Restate the full listing word for word; images stay out of it.
Dataset entries START
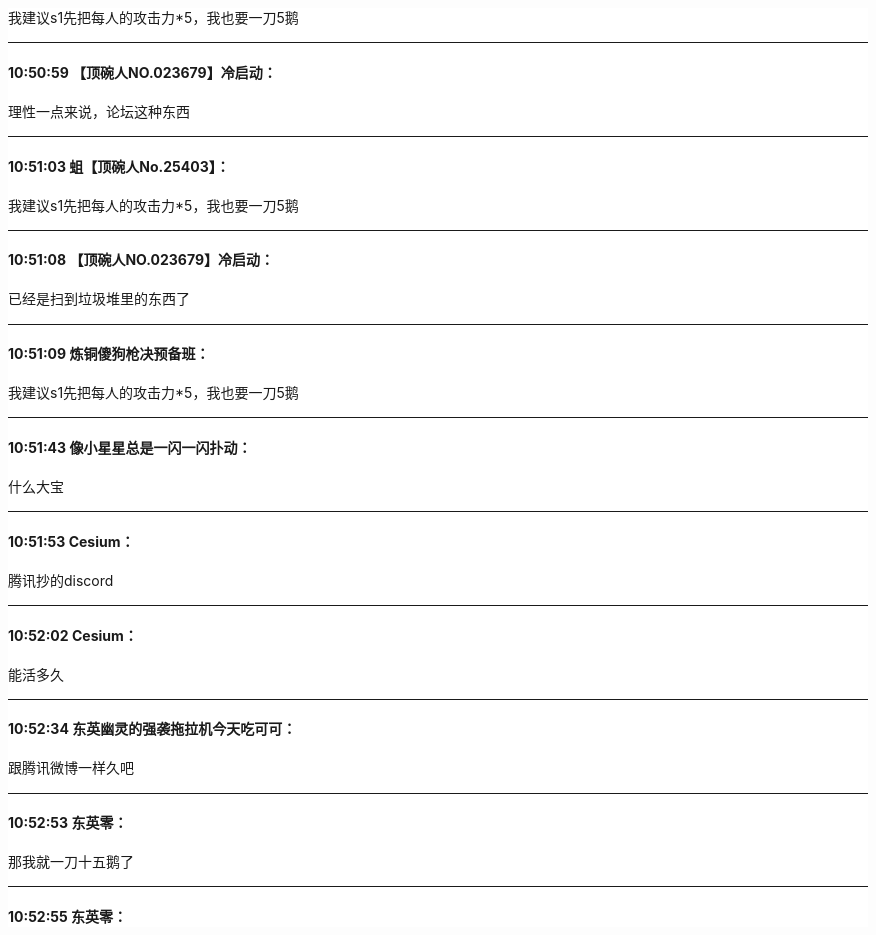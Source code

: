 我建议s1先把每人的攻击力*5，我也要一刀5鹅

*****

#### 10:50:59  【顶碗人NO.023679】冷启动：

理性一点来说，论坛这种东西

*****

#### 10:51:03  蛆【顶碗人No.25403】：

我建议s1先把每人的攻击力*5，我也要一刀5鹅

*****

#### 10:51:08  【顶碗人NO.023679】冷启动：

已经是扫到垃圾堆里的东西了

*****

#### 10:51:09  炼铜傻狗枪决预备班：

我建议s1先把每人的攻击力*5，我也要一刀5鹅

*****

#### 10:51:43  像小星星总是一闪一闪扑动：

什么大宝

*****

#### 10:51:53  Cesium：

腾讯抄的discord

*****

#### 10:52:02  Cesium：

能活多久

*****

#### 10:52:34  东英幽灵的强袭拖拉机今天吃可可：

跟腾讯微博一样久吧

*****

#### 10:52:53  东英零：

那我就一刀十五鹅了

*****

#### 10:52:55  东英零：
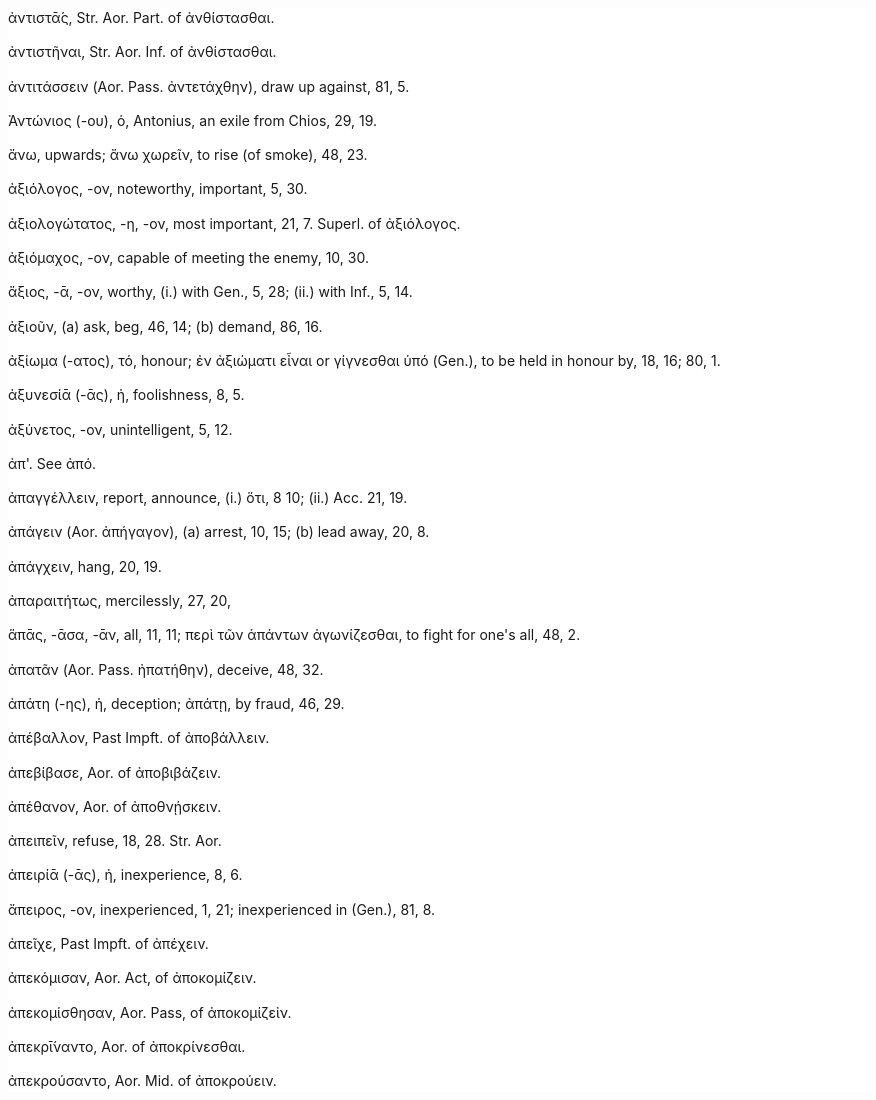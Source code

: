 ἀντιστᾱ́ς, Str. Aor. Part. of ἀνθίστασθαι.

ἀντιστῆναι, Str. Aor. Inf. of ἀνθίστασθαι.

ἀντιτάσσειν (Aor. Pass. ἀντετάχθην), draw up against, 81, 5.

Ἀντώνιος (-ου), ὁ, Antonius, an exile from Chios, 29, 19.

ἄνω, upwards; ἄνω χωρεῖν, to rise (of smoke), 48, 23.

ἀξιόλογος, -ον, noteworthy, important, 5, 30.

ἀξιολογώτατος, -η, -ον, most important, 21, 7. Superl. of ἀξιόλογος.

ἀξιόμαχος, -ον, capable of meeting the enemy, 10, 30.

ἄξιος, -ᾱ, -ον, worthy, (i.) with Gen., 5, 28; (ii.) with Inf., 5, 14.

ἀξιοῦν, (a) ask, beg, 46, 14; (b) demand, 86, 16.

ἀξίωμα (-ατος), τό, honour; ἐν ἀξιώματι εἶναι or γίγνεσθαι ὑπό (Gen.), to be held in honour by, 18, 16; 80, 1.

ἀξυνεσίᾱ (-ᾱς), ἡ, foolishness, 8, 5.

ἀξύνετος, -ον, unintelligent, 5, 12.

ἀπ'. See ἀπό.

ἀπαγγέλλειν, report, announce, (i.) ὅτι, 8 10; (ii.) Acc. 21, 19.

ἀπάγειν (Aor. ἀπήγαγον), (a) arrest, 10, 15; (b) lead away, 20, 8.

ἀπάγχειν, hang, 20, 19.

ἀπαραιτήτως, mercilessly, 27, 20,

ἅπᾱς, -ᾱσα, -ᾱν, all, 11, 11; περὶ τῶν ἁπάντων ἀγωνίζεσθαι, to fight for one's all, 48, 2.

ἀπατᾶν (Aor. Pass. ἠπατήθην), deceive, 48, 32.

ἀπάτη (-ης), ἡ, deception; ἀπάτῃ, by fraud, 46, 29.

ἀπέβαλλον, Past Impft. of ἀποβάλλειν.

ἀπεβίβασε, Aor. of ἀποβιβάζειν.

ἀπέθανον, Aor. of ἀποθνῄσκειν.

ἀπειπεῖν, refuse, 18, 28. Str. Aor.

ἀπειρίᾱ (-ᾱς), ἡ, inexperience, 8, 6.

ἄπειρος, -ον, inexperienced, 1, 21; inexperienced in (Gen.), 81, 8.

ἀπεῖχε, Past Impft. of ἀπέχειν.

ἀπεκόμισαν, Aor. Act, of ἀποκομίζειν.

ἀπεκομίσθησαν, Aor. Pass, of ἀποκομίζεἰν.

ἀπεκρῑ́ναντο, Aor. of ἀποκρίνεσθαι.

ἀπεκρούσαντο, Aor. Mid. of ἀποκρούειν.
Dataset entries END
Solution to the exercise >>
Source code

: 我建议s1先把每人的攻击力*5，我也要一刀5鹅

*****

#### 10:50:59  【顶碗人NO.023679】冷启动：

理性一点来说，论坛这种东西

*****

#### 10:51:03  蛆【顶碗人No.25403】：

我建议s1先把每人的攻击力*5，我也要一刀5鹅

*****

#### 10:51:08  【顶碗人NO.023679】冷启动：

已经是扫到垃圾堆里的东西了

*****

#### 10:51:09  炼铜傻狗枪决预备班：

我建议s1先把每人的攻击力*5，我也要一刀5鹅

*****

#### 10:51:43  像小星星总是一闪一闪扑动：

什么大宝

*****

#### 10:51:53  Cesium：

腾讯抄的discord

*****

#### 10:52:02  Cesium：

能活多久

*****

#### 10:52:34  东英幽灵的强袭拖拉机今天吃可可：

跟腾讯微博一样久吧

*****

#### 10:52:53  东英零：

那我就一刀十五鹅了

*****

#### 10:52:55  东英零：
Source code

: ἀντιστᾱ́ς, Str. Aor. Part. of ἀνθίστασθαι.

ἀντιστῆναι, Str. Aor. Inf. of ἀνθίστασθαι.

ἀντιτάσσειν (Aor. Pass. ἀντετάχθην), draw up against, 81, 5.

Ἀντώνιος (-ου), ὁ, Antonius, an exile from Chios, 29, 19.

ἄνω, upwards; ἄνω χωρεῖν, to rise (of smoke), 48, 23.

ἀξιόλογος, -ον, noteworthy, important, 5, 30.

ἀξιολογώτατος, -η, -ον, most important, 21, 7. Superl. of ἀξιόλογος.

ἀξιόμαχος, -ον, capable of meeting the enemy, 10, 30.

ἄξιος, -ᾱ, -ον, worthy, (i.) with Gen., 5, 28; (ii.) with Inf., 5, 14.

ἀξιοῦν, (a) ask, beg, 46, 14; (b) demand, 86, 16.

ἀξίωμα (-ατος), τό, honour; ἐν ἀξιώματι εἶναι or γίγνεσθαι ὑπό (Gen.), to be held in honour by, 18, 16; 80, 1.

ἀξυνεσίᾱ (-ᾱς), ἡ, foolishness, 8, 5.

ἀξύνετος, -ον, unintelligent, 5, 12.

ἀπ'. See ἀπό.

ἀπαγγέλλειν, report, announce, (i.) ὅτι, 8 10; (ii.) Acc. 21, 19.

ἀπάγειν (Aor. ἀπήγαγον), (a) arrest, 10, 15; (b) lead away, 20, 8.

ἀπάγχειν, hang, 20, 19.

ἀπαραιτήτως, mercilessly, 27, 20,

ἅπᾱς, -ᾱσα, -ᾱν, all, 11, 11; περὶ τῶν ἁπάντων ἀγωνίζεσθαι, to fight for one's all, 48, 2.

ἀπατᾶν (Aor. Pass. ἠπατήθην), deceive, 48, 32.

ἀπάτη (-ης), ἡ, deception; ἀπάτῃ, by fraud, 46, 29.

ἀπέβαλλον, Past Impft. of ἀποβάλλειν.

ἀπεβίβασε, Aor. of ἀποβιβάζειν.

ἀπέθανον, Aor. of ἀποθνῄσκειν.

ἀπειπεῖν, refuse, 18, 28. Str. Aor.

ἀπειρίᾱ (-ᾱς), ἡ, inexperience, 8, 6.

ἄπειρος, -ον, inexperienced, 1, 21; inexperienced in (Gen.), 81, 8.

ἀπεῖχε, Past Impft. of ἀπέχειν.

ἀπεκόμισαν, Aor. Act, of ἀποκομίζειν.

ἀπεκομίσθησαν, Aor. Pass, of ἀποκομίζεἰν.

ἀπεκρῑ́ναντο, Aor. of ἀποκρίνεσθαι.

ἀπεκρούσαντο, Aor. Mid. of ἀποκρούειν.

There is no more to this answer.